▸ **Your assignment**
Say how many lines in the data below contain the word "execute", and give no other text.

▸ **Data to examine**

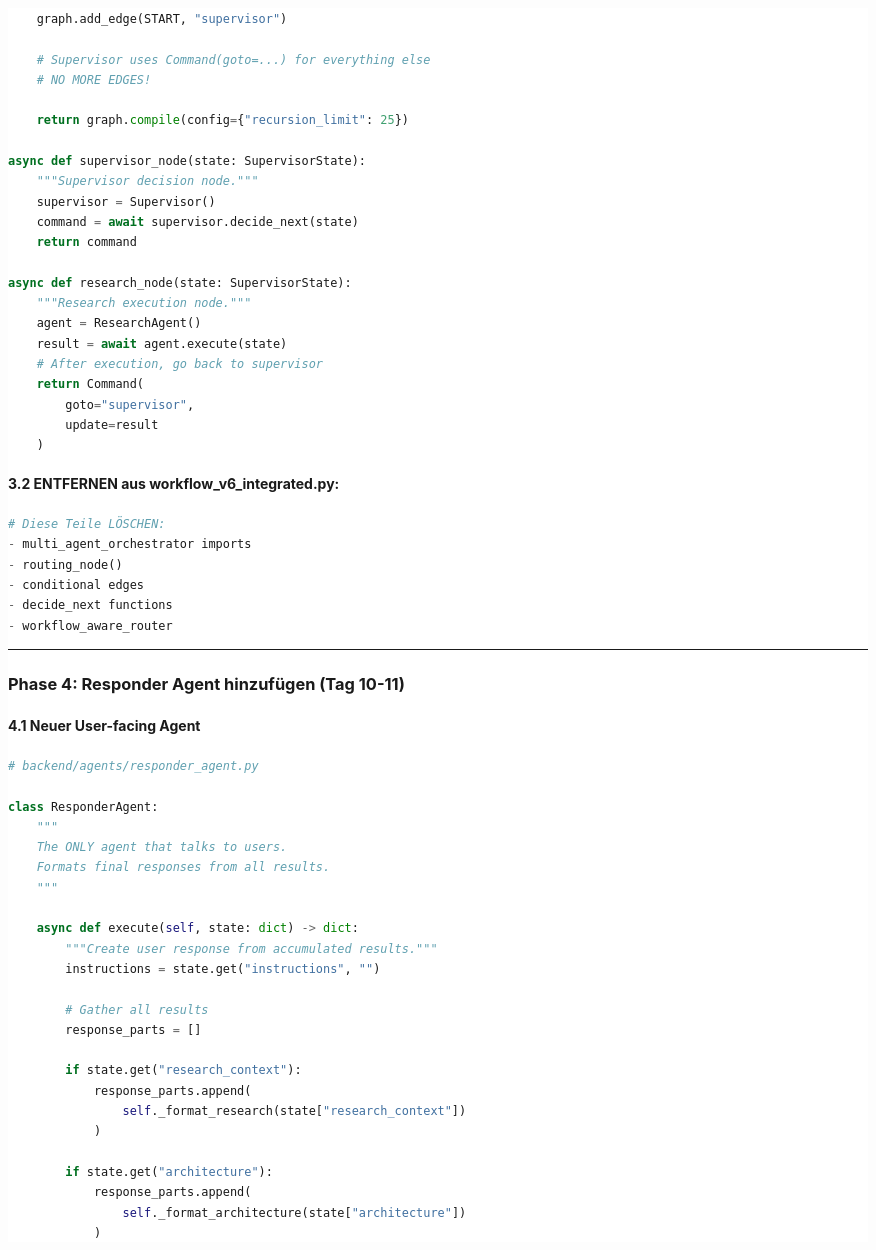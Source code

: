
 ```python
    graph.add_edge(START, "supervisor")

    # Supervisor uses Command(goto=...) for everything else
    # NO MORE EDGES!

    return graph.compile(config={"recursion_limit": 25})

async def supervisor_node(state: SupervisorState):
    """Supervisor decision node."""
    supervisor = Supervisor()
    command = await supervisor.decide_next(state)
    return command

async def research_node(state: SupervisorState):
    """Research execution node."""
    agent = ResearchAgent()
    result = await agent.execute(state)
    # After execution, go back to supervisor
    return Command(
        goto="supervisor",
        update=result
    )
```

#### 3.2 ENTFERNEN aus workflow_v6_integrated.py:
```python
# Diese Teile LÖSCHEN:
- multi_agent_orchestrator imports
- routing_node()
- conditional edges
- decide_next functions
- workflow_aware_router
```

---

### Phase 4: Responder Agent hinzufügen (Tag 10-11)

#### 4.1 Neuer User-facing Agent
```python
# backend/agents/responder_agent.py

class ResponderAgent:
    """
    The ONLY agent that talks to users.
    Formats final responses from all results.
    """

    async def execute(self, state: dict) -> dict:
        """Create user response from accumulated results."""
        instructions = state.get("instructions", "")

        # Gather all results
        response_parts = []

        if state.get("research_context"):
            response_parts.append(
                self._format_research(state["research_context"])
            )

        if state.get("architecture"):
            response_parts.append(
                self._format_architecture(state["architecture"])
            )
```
...
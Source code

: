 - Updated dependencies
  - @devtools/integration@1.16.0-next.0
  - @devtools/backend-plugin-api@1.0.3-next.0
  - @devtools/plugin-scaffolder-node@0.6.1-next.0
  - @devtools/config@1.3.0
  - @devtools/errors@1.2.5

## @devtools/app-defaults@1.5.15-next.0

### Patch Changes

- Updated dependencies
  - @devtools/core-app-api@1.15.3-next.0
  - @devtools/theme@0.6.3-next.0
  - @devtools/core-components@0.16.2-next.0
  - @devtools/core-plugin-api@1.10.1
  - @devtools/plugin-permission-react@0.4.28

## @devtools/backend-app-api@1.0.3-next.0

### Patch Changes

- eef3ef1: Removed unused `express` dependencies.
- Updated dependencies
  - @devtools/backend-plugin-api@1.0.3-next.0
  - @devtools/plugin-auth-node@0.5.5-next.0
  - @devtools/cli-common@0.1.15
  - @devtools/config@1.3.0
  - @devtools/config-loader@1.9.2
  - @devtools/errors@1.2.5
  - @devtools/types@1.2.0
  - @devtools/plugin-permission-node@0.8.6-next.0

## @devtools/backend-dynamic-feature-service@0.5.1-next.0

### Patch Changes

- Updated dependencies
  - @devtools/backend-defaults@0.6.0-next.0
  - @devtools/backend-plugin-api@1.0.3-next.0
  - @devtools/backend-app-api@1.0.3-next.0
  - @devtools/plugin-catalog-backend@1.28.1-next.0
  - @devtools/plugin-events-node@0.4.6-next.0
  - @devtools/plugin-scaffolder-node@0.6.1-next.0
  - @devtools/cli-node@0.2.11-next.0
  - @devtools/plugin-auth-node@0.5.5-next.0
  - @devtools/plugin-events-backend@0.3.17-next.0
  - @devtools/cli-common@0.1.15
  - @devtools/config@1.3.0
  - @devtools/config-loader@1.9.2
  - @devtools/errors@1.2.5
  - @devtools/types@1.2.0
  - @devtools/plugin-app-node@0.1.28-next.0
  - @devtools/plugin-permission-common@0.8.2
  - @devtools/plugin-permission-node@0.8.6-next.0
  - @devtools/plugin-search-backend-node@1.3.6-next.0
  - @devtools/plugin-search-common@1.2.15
...
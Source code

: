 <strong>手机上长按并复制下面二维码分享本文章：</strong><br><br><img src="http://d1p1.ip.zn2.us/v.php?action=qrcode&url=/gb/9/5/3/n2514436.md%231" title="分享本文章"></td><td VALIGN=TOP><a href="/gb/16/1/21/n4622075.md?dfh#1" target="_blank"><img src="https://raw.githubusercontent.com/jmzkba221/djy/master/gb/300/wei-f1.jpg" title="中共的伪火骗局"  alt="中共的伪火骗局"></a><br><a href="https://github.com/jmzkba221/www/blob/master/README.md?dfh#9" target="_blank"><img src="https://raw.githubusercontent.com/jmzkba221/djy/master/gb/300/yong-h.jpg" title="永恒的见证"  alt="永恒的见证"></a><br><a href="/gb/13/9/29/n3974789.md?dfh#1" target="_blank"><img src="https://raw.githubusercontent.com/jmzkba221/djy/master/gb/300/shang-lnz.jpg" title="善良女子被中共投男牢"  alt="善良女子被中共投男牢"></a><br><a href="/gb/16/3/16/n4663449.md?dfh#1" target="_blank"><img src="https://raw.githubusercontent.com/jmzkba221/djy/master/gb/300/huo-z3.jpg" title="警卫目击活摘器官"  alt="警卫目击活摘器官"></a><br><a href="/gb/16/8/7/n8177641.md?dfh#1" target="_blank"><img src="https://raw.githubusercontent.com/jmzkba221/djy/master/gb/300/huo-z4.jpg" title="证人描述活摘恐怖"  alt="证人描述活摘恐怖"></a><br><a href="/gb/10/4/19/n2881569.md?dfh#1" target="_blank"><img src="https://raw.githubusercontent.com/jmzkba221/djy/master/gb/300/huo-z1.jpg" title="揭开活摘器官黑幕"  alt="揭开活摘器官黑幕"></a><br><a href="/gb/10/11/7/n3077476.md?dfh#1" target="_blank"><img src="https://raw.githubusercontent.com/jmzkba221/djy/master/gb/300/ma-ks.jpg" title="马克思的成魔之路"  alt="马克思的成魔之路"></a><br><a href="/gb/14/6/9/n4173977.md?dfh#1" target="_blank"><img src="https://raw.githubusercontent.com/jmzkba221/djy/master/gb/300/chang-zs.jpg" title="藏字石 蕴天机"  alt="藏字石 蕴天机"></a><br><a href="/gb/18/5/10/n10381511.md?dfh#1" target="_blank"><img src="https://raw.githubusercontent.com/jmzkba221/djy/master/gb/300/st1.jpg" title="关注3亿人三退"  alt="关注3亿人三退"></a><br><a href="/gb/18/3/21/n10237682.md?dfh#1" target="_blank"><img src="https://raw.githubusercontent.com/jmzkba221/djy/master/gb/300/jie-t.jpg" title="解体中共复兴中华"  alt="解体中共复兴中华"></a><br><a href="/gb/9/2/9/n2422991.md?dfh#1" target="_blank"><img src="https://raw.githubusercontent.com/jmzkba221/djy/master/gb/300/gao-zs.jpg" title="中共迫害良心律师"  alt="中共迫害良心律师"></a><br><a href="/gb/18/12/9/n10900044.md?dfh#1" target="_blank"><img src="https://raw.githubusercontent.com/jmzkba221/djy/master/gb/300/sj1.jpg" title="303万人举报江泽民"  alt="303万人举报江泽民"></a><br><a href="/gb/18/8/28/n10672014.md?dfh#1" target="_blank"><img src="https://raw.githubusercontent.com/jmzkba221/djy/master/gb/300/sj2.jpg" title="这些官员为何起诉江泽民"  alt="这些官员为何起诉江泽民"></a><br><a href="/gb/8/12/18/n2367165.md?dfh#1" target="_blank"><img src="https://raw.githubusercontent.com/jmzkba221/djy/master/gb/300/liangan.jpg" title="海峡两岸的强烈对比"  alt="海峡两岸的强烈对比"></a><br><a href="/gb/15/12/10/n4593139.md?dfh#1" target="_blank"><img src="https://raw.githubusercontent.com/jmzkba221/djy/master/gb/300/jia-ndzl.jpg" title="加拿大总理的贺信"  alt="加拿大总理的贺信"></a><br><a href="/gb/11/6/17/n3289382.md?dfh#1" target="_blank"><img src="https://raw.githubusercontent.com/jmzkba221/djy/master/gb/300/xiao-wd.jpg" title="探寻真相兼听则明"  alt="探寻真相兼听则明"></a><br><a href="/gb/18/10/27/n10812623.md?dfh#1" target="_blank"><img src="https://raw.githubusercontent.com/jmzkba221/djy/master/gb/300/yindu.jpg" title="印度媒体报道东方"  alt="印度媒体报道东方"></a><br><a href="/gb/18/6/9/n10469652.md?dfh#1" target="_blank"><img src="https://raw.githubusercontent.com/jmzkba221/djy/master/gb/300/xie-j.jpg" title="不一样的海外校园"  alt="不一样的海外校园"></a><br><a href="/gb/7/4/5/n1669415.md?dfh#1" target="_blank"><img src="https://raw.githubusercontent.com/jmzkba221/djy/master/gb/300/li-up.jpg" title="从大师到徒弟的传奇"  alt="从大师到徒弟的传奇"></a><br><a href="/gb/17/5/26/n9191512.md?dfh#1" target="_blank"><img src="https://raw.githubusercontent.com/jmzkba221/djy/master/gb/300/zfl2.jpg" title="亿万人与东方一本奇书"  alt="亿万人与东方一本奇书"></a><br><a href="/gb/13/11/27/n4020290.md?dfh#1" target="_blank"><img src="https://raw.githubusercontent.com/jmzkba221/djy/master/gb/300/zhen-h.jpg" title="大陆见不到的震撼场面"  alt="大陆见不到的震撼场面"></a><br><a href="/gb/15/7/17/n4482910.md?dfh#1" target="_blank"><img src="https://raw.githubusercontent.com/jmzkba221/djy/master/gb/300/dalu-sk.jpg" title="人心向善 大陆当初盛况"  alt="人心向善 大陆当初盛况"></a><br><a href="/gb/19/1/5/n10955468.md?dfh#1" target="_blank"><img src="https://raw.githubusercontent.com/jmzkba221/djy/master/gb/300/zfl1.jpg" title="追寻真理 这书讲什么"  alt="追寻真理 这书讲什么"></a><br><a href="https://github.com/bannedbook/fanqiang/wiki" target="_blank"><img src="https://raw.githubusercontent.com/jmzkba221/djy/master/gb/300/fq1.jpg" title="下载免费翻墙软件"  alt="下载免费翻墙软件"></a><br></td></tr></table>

▸ **Your solution**
2